Question

In Quebec, 90 percent of the population subscribes to the Roman Catholic religion. In a random sample of eight Quebecois, find the probability that the sample contains at least five Roman Catholics.

Answer 1

Answer:

Probability that the sample contains at least five Roman Catholics = 0.995 .

Step-by-step explanation:

We are given that In Quebec, 90 percent of the population subscribes to the Roman Catholic religion.
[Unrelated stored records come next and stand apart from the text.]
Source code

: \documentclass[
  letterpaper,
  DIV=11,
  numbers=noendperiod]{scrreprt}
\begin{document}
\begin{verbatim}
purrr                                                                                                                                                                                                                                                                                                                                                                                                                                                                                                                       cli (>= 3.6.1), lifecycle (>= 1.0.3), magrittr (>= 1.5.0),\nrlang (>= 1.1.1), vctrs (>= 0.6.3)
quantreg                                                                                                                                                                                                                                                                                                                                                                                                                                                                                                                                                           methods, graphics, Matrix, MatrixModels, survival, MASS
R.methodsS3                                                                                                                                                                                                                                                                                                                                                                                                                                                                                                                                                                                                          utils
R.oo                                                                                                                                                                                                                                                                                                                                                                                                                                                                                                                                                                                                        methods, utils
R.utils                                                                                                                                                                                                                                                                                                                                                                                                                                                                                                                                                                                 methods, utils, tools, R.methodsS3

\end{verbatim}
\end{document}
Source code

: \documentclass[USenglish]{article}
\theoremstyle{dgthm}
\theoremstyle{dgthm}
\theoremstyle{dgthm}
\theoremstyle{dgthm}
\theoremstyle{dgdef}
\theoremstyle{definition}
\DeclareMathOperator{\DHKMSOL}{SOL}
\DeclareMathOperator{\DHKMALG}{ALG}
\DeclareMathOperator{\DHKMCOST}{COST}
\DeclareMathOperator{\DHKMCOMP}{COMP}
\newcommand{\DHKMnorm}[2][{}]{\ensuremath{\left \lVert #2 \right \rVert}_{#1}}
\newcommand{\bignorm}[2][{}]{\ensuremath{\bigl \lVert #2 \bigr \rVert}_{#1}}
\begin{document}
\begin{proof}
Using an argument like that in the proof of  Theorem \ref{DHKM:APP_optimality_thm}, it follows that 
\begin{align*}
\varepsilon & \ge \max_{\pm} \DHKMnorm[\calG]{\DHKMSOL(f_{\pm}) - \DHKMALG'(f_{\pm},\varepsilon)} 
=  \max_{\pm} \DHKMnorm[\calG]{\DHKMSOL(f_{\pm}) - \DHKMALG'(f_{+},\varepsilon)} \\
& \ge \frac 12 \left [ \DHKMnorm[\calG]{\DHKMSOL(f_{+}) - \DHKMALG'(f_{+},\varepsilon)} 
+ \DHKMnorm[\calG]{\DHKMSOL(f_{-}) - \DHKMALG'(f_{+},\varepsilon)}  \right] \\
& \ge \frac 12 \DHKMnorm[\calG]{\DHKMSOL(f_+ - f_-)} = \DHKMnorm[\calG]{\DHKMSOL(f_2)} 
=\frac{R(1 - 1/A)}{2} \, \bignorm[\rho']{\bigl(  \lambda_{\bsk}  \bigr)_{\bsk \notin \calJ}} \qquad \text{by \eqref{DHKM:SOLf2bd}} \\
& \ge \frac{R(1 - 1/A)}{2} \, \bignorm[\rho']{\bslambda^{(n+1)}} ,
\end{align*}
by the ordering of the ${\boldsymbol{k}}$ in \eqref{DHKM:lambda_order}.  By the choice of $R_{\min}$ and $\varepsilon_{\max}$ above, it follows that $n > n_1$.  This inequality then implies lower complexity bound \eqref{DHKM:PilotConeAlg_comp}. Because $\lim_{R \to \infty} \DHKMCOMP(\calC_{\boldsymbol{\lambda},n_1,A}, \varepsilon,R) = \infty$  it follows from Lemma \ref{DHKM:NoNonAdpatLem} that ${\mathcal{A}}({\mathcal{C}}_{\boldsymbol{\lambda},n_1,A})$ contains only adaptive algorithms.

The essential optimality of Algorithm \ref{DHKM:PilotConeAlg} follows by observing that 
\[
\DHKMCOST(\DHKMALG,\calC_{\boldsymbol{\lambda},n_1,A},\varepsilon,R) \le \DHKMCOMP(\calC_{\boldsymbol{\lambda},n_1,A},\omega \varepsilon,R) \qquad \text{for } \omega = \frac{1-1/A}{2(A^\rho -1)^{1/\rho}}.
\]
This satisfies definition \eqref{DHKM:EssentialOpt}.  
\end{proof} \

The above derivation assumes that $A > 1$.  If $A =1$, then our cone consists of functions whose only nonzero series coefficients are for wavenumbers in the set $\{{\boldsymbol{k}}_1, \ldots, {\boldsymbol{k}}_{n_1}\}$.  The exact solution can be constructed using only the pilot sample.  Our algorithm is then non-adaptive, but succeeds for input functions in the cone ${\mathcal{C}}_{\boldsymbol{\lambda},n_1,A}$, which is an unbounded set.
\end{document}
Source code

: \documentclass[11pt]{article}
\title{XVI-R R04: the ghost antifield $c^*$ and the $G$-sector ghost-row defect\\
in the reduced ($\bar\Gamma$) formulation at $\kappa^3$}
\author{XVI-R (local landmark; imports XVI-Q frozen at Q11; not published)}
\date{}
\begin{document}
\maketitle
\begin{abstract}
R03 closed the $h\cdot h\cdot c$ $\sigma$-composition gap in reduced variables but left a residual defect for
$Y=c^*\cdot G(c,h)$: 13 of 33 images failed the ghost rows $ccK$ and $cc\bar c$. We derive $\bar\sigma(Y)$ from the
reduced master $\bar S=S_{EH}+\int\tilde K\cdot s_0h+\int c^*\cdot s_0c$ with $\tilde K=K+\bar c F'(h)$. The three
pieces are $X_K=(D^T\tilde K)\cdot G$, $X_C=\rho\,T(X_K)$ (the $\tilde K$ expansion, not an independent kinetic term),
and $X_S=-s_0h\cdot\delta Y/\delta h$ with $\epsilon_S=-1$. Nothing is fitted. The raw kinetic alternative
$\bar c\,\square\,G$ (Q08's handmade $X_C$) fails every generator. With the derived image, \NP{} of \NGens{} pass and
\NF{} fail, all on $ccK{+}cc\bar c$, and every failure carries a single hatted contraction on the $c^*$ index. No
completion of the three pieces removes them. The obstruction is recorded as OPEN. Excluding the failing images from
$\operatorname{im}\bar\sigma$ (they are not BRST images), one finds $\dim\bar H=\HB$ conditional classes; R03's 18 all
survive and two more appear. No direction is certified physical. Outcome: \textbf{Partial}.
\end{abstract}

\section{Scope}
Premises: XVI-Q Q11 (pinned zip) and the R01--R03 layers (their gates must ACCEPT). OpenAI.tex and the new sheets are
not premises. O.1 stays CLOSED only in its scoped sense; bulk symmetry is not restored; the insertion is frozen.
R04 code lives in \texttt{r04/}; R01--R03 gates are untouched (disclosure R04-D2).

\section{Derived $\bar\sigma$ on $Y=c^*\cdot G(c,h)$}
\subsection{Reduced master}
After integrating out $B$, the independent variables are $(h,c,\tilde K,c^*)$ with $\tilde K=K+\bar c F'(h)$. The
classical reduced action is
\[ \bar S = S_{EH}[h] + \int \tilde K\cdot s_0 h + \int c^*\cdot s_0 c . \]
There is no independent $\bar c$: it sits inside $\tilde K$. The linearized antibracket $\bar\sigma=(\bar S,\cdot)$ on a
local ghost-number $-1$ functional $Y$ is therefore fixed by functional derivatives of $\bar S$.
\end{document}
The Binomial distribution probability is given by;

 P(X = r) = $\binom{n}{r}p^{r}(1-p)^{n-r}$ for x = 0,1,2,3,.......

Here, n = number of trials which is 8 in our case

         r = no. of success which is at least 5 in our case

         p = probability of success which is probability of Roman Catholic of

                 0.90 in our case

So, P(X >= 5) = P(X = 5) + P(X = 6) + P(X = 7) + P(X = 8)

= $\binom{8}{5}0.9^{5}(1-0.9)^{8-5} + \binom{8}{6}0.9^{6}(1-0.9)^{8-6} + \binom{8}{7}0.9^{7}(1-0.9)^{8-7} + \binom{8}{8}0.9^{8}(1-0.9)^{8-8}$

= 56 * $0.9^{5} * (0.1)^{3}$ + 28 * $0.9^{6} * (0.1)^{2}$ + 8 * $0.9^{7} * (0.1)^{1}$ + 1 * $0.9^{8}$

= 0.995

Therefore, probability that the sample contains at least five Roman Catholics is 0.995.